If you're curious, SVB was apparently trying to get a loan from the discount window, but went into receivership before the paperwork went through.
Et Cetera
- Ideas are underproduced, because the inventor can't capture their full value. Once the idea is out there, other people can free ride on it.
- Argentina used to be one of the richest countries in the world!
- Ricardian Equivalence: rational taxpayers know that the government sending them cheques in the mail this year means higher taxes sometime in the future, and might just save the current stimulus to pay off that future cost. If all taxpayers behave like this, cash infusions won't stimulate the economy at all.

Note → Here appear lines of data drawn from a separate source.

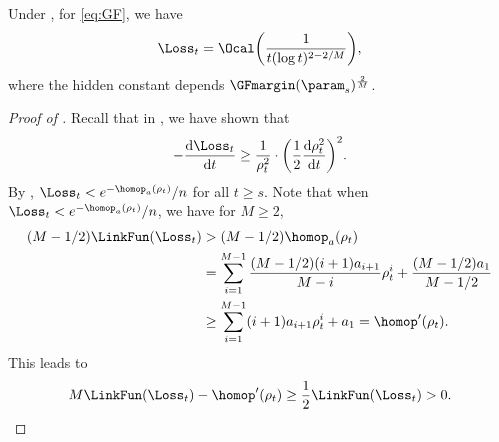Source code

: \begin{lemma}
\label{lem:L-upperbound} 
Under , for \cref{eq:GF}, we have
\[
    \Loss_t = \Ocal \bigg( \frac{1}{t(\log t)^{2-2/M}} \bigg),
\]
where the hidden constant depends $\GFmargin(\param_s)^{\frac{2}{M}}$. 
\end{lemma}
\begin{proof}[Proof of ]
Recall that in , we have shown that 
\[
    - \frac{\mathrm{d} \Loss_t}{\mathrm{d} t} \ge \frac{1}{\rho_t^2} \cdot\bigg(\frac{1}{2} \frac{\mathrm{d}\rho_t^2}{\mathrm{d} t} \bigg)^2.
\]
By , $\Loss_t < e^{-\homop_a(\rho_t)}/n$ for all $t\ge s$.  Note that when $\Loss_t < e^{-\homop_a(\rho_t)}/n$, we have for $M\ge 2$, 
\begin{align*}
    (M-1/2) \LinkFun(\Loss_t) &> (M-1/2) \homop_a(\rho_t) \\ 
    & = \sum_{i=1}^{M-1} \frac{(M-1/2)(i+1)a_{i+1}}{M-i}\rho_t^i + \frac{(M-1/2)a_1}{M-1/2}\\ 
    &\ge \sum_{i=1}^{M-1} (i+1)a_{i+1}\rho_t^i +a_1 = \homop^{\prime}(\rho_t).
\end{align*}
This leads to 
\begin{align}
    \label{eq:v_t log lb}
    M \LinkFun(\Loss_t) - \homop^{\prime}(\rho_t)   \ge \frac{1}{2}\LinkFun(\Loss_t) >0.
\end{align}


\end{proof}
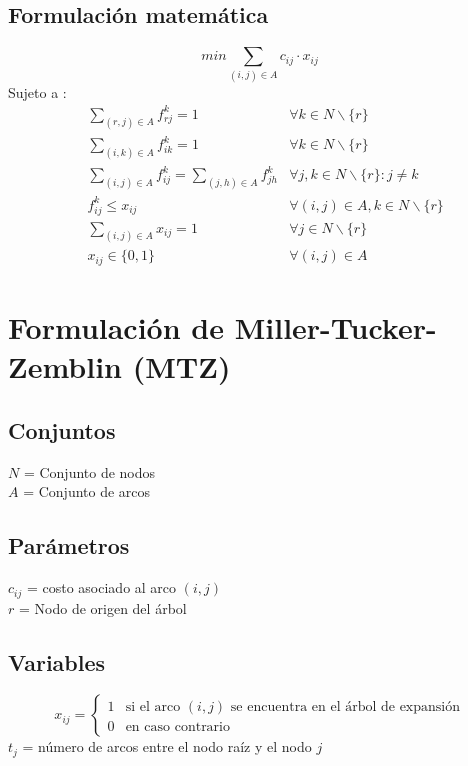 \documentclass{article}
\numberwithin{equation}{section}
\begin{document}
\subsection{Formulación matemática}
\begin{equation}
min \sum_{(i,j) \in A} c_{ij} \cdot x_{ij}
\end{equation}
Sujeto a : \begin{align}
& \sum_{(r,j) \in A} f_{rj}^k = 1 &\forall k \in N \backslash \{r\}\\
& \sum_{(i,k) \in A} f_{ik}^k = 1 &\forall k \in N \backslash \{r\}\\
& \sum_{(i,j) \in A} f_{ij}^k = \sum_{(j,h) \in A} f_{jh}^k &\forall j,k \in N \backslash \{r\} : j \neq k \\
& f_{ij}^k \leq x_{ij} &\forall (i,j) \in A, k \in N \backslash \{r\}\\
& \sum_{(i,j) \in A} x_{ij} = 1 &\forall j \in N \backslash \{r\}\\
& x_{ij} \in \{0,1\} &\forall (i,j) \in A
\end{align}

\newpage
\section{Formulación de Miller-Tucker-Zemblin (MTZ)}
\subsection{Conjuntos}
$N$ = Conjunto de nodos\\
$A$ = Conjunto de arcos
\subsection{Parámetros}
$c_{ij}$ = costo asociado al arco $(i,j)$\\
$r$ = Nodo de origen del árbol
\subsection{Variables}
\begin{center}
\[x_{ij}={\begin{cases}1&{\mbox{si el arco $(i,j)$ se encuentra en el árbol de expansión}}\\0&{\mbox{en caso contrario}}\end{cases}}
\]
$t_{j}$ = número de arcos entre el nodo raíz y el nodo $j$
\end{center}
\end{document}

- Exchange rate pegs are super dangerous. You peg 100 rupees to the dollar. When your economy looks weak and your peg looks suspect, everyone wants 1 dollar instead of their "equally valuable" 100 rupees. Speculators sell rupees short and buy dollars. Your government spends dollars to buy up rupees and maintain the peg. Eventually your government runs out of dollars, and the peg collapses. This is how George Soros got rich; he effectively sold tons of pounds and broke a peg to the Deutsche Mark.
- "Who ultimately pays a tax does not depend on who writes the check." FDIC insurance is widely lauded as being a tax on the banks, not the taxpayer. But since Americans are mostly inelastic consumers of banking services, the price of banking goes up slightly to cover the cost, and people with bank accounts pay in the end. On the other hand, in situations where the taxed good is elastic (e.g. has close untaxed competitors), the sellers will decrease their prices to absorb the tax and remain competitive. In general, whether the buyer or seller pays a tax goes with the elasticity of the good. This concept is called tax incidence.
- Elasticity is escape. The more elastic party is the one with more escape options (e.g. a close alternative, or they can forgo the item).
- Best-price guarantees ("we'll beat our closest competitor's price by 10%") are consumer-hostile. Normally, you want your business to have lower prices than your competitors, so consumers buy from you. But if you have a best-price guarantee, this dynamic shifts. Now you want your business to have higher prices that your competitors, so customers are incentivized to use your best-price guarantee to buy your product at slightly under your competitor's price.
Notes
[0] "Mostly" because you can imagine problems even with enough predictable inflation (people might not want to save) or deflation (people might always want to wait for tomorrow to buy stuff, when prices are cheaper).